__TASK__.
In the material below, find every line with "times" and pull it out.

•••

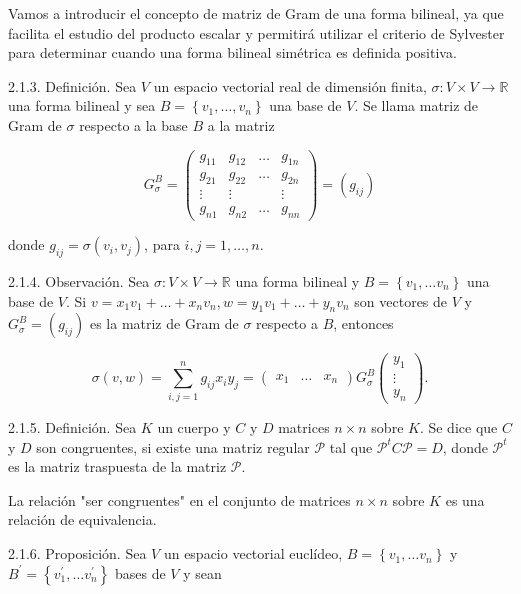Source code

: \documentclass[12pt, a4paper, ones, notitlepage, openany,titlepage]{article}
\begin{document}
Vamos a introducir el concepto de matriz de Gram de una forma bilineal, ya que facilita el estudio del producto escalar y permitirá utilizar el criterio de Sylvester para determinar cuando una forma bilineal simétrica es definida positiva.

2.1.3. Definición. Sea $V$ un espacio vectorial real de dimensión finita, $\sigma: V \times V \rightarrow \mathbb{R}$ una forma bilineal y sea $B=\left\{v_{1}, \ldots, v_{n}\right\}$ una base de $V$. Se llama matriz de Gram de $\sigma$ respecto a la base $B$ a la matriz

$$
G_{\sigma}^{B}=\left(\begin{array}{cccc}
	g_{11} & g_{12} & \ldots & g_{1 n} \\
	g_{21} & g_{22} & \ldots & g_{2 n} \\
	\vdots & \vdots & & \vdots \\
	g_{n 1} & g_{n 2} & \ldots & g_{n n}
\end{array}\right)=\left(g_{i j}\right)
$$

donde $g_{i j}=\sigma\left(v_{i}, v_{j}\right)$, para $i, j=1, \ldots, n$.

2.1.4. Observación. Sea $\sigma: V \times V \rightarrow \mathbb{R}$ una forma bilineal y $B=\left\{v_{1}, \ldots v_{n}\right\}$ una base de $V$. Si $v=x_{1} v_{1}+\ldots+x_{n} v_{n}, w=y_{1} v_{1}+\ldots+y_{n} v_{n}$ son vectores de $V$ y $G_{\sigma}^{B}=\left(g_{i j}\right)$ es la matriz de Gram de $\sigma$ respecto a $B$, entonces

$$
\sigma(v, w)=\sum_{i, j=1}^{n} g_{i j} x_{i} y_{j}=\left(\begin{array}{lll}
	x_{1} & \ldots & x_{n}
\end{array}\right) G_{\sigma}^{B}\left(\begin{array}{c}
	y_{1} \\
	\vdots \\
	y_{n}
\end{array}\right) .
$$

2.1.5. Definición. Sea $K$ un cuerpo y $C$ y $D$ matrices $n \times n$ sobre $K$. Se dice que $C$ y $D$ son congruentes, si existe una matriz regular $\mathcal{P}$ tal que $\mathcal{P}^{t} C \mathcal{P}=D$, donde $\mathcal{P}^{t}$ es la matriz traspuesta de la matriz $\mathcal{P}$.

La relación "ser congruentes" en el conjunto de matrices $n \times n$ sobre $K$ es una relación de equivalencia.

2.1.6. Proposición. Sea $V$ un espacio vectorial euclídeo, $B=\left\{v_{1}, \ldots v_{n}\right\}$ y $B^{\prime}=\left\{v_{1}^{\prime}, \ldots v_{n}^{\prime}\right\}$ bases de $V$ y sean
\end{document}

•••

__ANSWER SECTION__.
2.1.3. Definición. Sea $V$ un espacio vectorial real de dimensión finita, $\sigma: V \times V \rightarrow \mathbb{R}$ una forma bilineal y sea $B=\left\{v_{1}, \ldots, v_{n}\right\}$ una base de $V$. Se llama matriz de Gram de $\sigma$ respecto a la base $B$ a la matriz
2.1.4. Observación. Sea $\sigma: V \times V \rightarrow \mathbb{R}$ una forma bilineal y $B=\left\{v_{1}, \ldots v_{n}\right\}$ una base de $V$. Si $v=x_{1} v_{1}+\ldots+x_{n} v_{n}, w=y_{1} v_{1}+\ldots+y_{n} v_{n}$ son vectores de $V$ y $G_{\sigma}^{B}=\left(g_{i j}\right)$ es la matriz de Gram de $\sigma$ respecto a $B$, entonces
2.1.5. Definición. Sea $K$ un cuerpo y $C$ y $D$ matrices $n \times n$ sobre $K$. Se dice que $C$ y $D$ son congruentes, si existe una matriz regular $\mathcal{P}$ tal que $\mathcal{P}^{t} C \mathcal{P}=D$, donde $\mathcal{P}^{t}$ es la matriz traspuesta de la matriz $\mathcal{P}$.
La relación "ser congruentes" en el conjunto de matrices $n \times n$ sobre $K$ es una relación de equivalencia.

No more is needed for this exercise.